PeopleSoft deepens ties with IBM

Tighter integration of business applications with IBM middleware seen as having little effect on PeopleSoft's Oracle problem.

Martin LaMonica Former Staff writer, CNET News
Martin LaMonica is a senior writer covering green tech and cutting-edge technologies. He joined CNET in 2002 to cover enterprise IT and Web development and was previously executive editor of IT publication InfoWorld.
Martin LaMonica
3 min read
SAN FRANCISCO--PeopleSoft will bundle its future business applications with IBM's infrastructure software as part of a billion-dollar technology and marketing agreement between the two companies.

At its Connect 2004 customer conference in San Francisco, PeopleSoft said Tuesday that it will integrate its enterprise applications with IBM's WebSphere middleware line, including IBM's Java application server, portal, and business process integration software. The two companies will also work to optimize PeopleSoft's applications to run on IBM's DB2 database and migrate PeopleSoft's development tools to the IBM-backed Eclipse open-source development tool program.

As part of the multiyear deal, PeopleSoft intends to ship IBM WebSphere middleware components with its applications at no extra cost to customers. The two companies did not commit to a start date for the bundled offering.

At a joint press conference at PeopleSoft's annual conference, PeopleSoft CEO Craig Conway said his company turned to IBM because it realized it lacked sufficient expertise in middleware, the software plumbing needed to connect business applications. To meet customer's needs, PeopleSoft needed a wide range of middleware infrastructure products, he said.

"This is the most ambitious, most aggressive announcement from IBM and PeopleSoft," Conway said. "Maybe the most ambitions from the enterprise applications business ever."

Conway also said the arrangement was not a skin-deep "press release announcement," noting that the letter of intent alone was more than 70 pages.

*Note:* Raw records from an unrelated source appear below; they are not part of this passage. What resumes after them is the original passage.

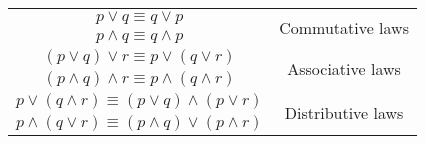 \documentclass{article}
\begin{document}
{\begin{center}
\begin{tabular}{|c|c|}
            \hline
            \hline
            $p \lor q \equiv q \lor p$                                                                & \multirow{2}{*}{Commutative laws}  \\
            $p \land q \equiv q \land p$                                                              &                                    \\
            \hline
            $\left(p \lor q\right) \lor r \equiv p \lor \left(q \lor r\right)$                        & \multirow{2}{*}{Associative laws}  \\
            $\left(p \land q\right) \land r \equiv p \land \left(q \land r\right)$                    &                                    \\
            \hline
            $p \lor \left(q \land r\right) \equiv \left(p \lor q\right) \land \left(p \lor r\right)$  & \multirow{2}{*}{Distributive laws} \\
            $p \land \left(q \lor r\right) \equiv \left(p \land q\right) \lor \left(p \land r\right)$ &                                    \\
            \hline
        \end{tabular}
    \end{center}
}
\end{document}
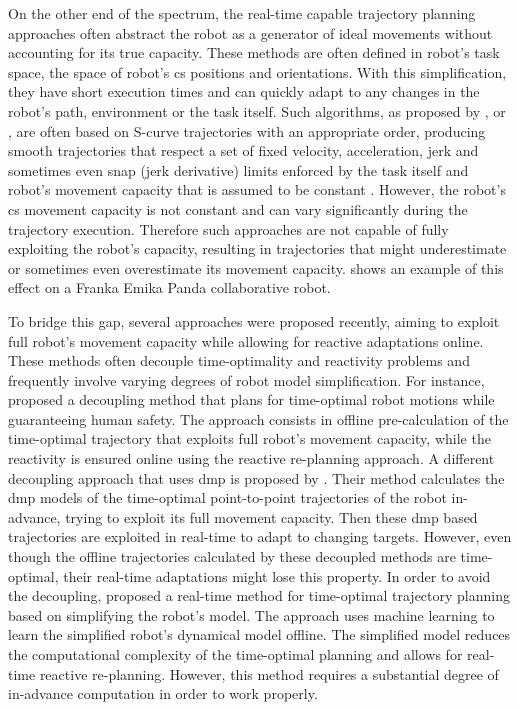 On the other end of the spectrum, the real-time capable trajectory planning approaches often abstract the robot as a generator of ideal movements without accounting for its true capacity. These methods are often defined in robot's task space, the space of robot's \gls{cs} positions and orientations. With this simplification, they have short execution times and can quickly adapt to any changes in the robot's path, environment or the task itself. Such algorithms, as proposed by \citet{Macfarlane2003}, \citet{haschke2008line} or \citet{Svarny2022}, are often based on S-curve trajectories \cite{FANG2019} with an appropriate order, producing smooth trajectories that respect a set of fixed velocity, acceleration, jerk and sometimes even snap (jerk derivative) limits enforced by the task itself and robot's movement capacity that is assumed to be constant \cite{modernrobotics}. However, the robot's \gls{cs} movement capacity is not constant and can vary significantly during the trajectory execution. Therefore such approaches are not capable of fully exploiting the robot's capacity, resulting in trajectories that might underestimate or sometimes even overestimate its movement capacity.  shows an example of this effect on a Franka Emika Panda collaborative robot.


To bridge this gap, several approaches were proposed recently, aiming to exploit full robot's movement capacity while allowing for reactive adaptations online. These methods often decouple time-optimality and reactivity problems and frequently involve varying degrees of robot model simplification.
For instance, \citet{Palleschi2021} proposed a decoupling method that plans for time-optimal robot motions while guaranteeing human safety. The approach consists in offline pre-calculation of the time-optimal trajectory that exploits full robot's movement capacity, while the reactivity is ensured online using the reactive re-planning approach. 
A different decoupling approach that uses \gls{dmp} is proposed by \citet{dmp2014}. Their method calculates the \gls{dmp} models of the time-optimal point-to-point trajectories of the robot in-advance, trying to exploit its full movement capacity. Then these \gls{dmp} based trajectories are exploited in real-time to adapt to changing targets. However, even though the offline trajectories calculated by these decoupled methods are time-optimal, their real-time adaptations might lose this property. 
In order to avoid the decoupling, \citet{ZHANG2020} proposed a real-time method for time-optimal trajectory planning based on simplifying the robot's model. The approach uses machine learning to learn the simplified robot's dynamical model offline. The simplified model reduces the computational complexity of the time-optimal planning and allows for real-time reactive re-planning. However, this method requires a substantial degree of in-advance computation in order to work properly. 


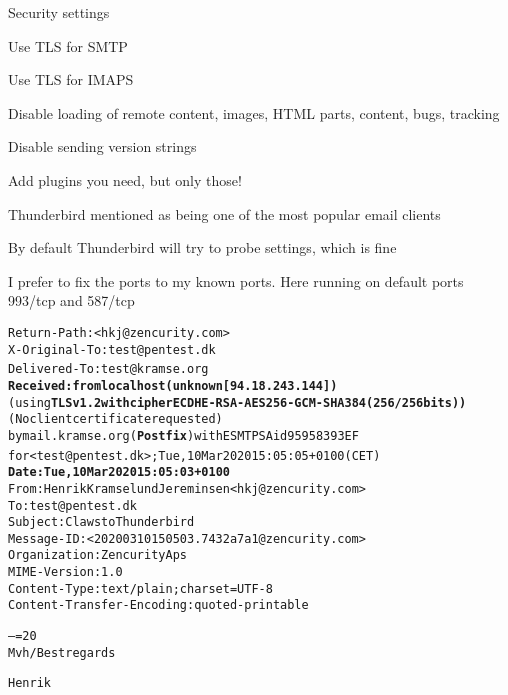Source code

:\documentclass[Screen16to9,17pt]{foils}
\begin{document}


\begin{list2}
\item Security settings
\item Use TLS for SMTP
\item Use TLS for IMAPS
\item Disable loading of remote content, images, HTML parts, content, bugs, tracking
\item Disable sending version strings
\item Add plugins you need, but only those!
\end{list2}

Thunderbird mentioned as being one of the most popular email clients



By default Thunderbird will try to probe settings, which is fine



I prefer to fix the ports to my known ports. Here running on default ports 993/tcp and 587/tcp


\begin{alltt}\footnotesize
Return-Path: <hkj@zencurity.com>
X-Original-To: test@pentest.dk
Delivered-To: test@kramse.org{\bf
Received: from localhost (unknown [94.18.243.144])}
	(using {\bf TLSv1.2 with cipher ECDHE-RSA-AES256-GCM-SHA384 (256/256 bits))}
	(No client certificate requested)
	by mail.kramse.org ({\bf Postfix}) with ESMTPSA id 95958393EF
	for <test@pentest.dk>; Tue, 10 Mar 2020 15:05:05 +0100 (CET){\bf
Date: Tue, 10 Mar 2020 15:05:03 +0100}
From: Henrik Kramselund Jereminsen <hkj@zencurity.com>
To: test@pentest.dk
Subject: Claws to Thunderbird
Message-ID: <20200310150503.7432a7a1@zencurity.com>
Organization: Zencurity Aps
MIME-Version: 1.0
Content-Type: text/plain; charset=UTF-8
Content-Transfer-Encoding: quoted-printable

--=20
Mvh/Best regards

Henrik
\end{alltt}

\end{document}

The two companies will be dedicating people to joint development and expanded sales and marketing efforts, he said.

The companies will bring out tightly integrated products in regular intervals over the next few years, according to Conway and Steve Mills, senior vice president in charge of IBM's software business.

Oracle problem remains
Asked whether he was worried about the new partnership being at risk if PeopleSoft is acquired by Oracle, Mills said, "I'm not worried at all. Nobody knows the outcome of what that will be."

When Oracle first launched its unsolicited bid to acquire PeopleSoft, some industry observers speculated that IBM could step in as a "white knight" and buy PeopleSoft, an idea that Mills rejected. IBM's strategy is to partner with application providers and sell the underlying middleware, hardware and services to run those applications.

Analysts said the IBM partnership is not likely to have a large effect on Oracle's ongoing assault, though there is symbolic value to the deal.

"For PeopleSoft, this is an important vote of confidence from their most important partner," said Jim Shepherd, an analyst at AMR Research. "But it doesn't solve the underlying Oracle problem at all."

However, Meta Group analyst Barry Wilderman noted that the partnership could make an Oracle acquisition more difficult because PeopleSoft's applications will be built around IBM's technology, which competes with Oracle's own middleware line.

Aiming at NetWeaver
The closer integration between IBM's middleware and PeopleSoft applications will give customers more flexibility to modify PeopleSoft products and connect to other systems, the executives said. Because IBM's products are based on Java and Web services standards, customers will be able to plug PeopleSoft applications to other middleware products from other infrastructure software providers such as Tibco and BEA Systems, according to Mills.

The IBM partnership is a direct response to SAP NetWeaver middleware initiative, which SAP launched last year. Conway said that by going with IBM, PeopleSoft's applications will be gaining a more mature product than NetWeaver.

"NetWeaver began as a limitation in SAP's own architecture," Conway said at his morning keynote speech on Tuesday. "You have to hand it to SAP for promoting its limitation as an advantage."

For IBM, the PeopleSoft deal represents a major addition to its partner program to recruit more application providers to use IBM's middleware. IBM already had development partnerships with SAP and Siebel as well as hundreds of smaller independent software vendors in specific industries.

But Mills said the deal with PeopleSoft represents a deeper commitment than existing application partnerships.

"We're not working to do a two-headed architecture. PeopleSoft is making choices," Mills said. "Our approach is to make the middleware invisible in the context of an application purchase but make the pluggable points visible."

The partnership expands on a deal that the two companies signed last year, in which PeopleSoft enlisted IBM to help port PeopleSoft applications to Linux. The new arrangement calls for closer technical integration, as well as a joint marketing and sales initiative, according to the companies.

PeopleSoft and IBM intend to sign a definitive agreement governing the deal in the fourth quarter this year.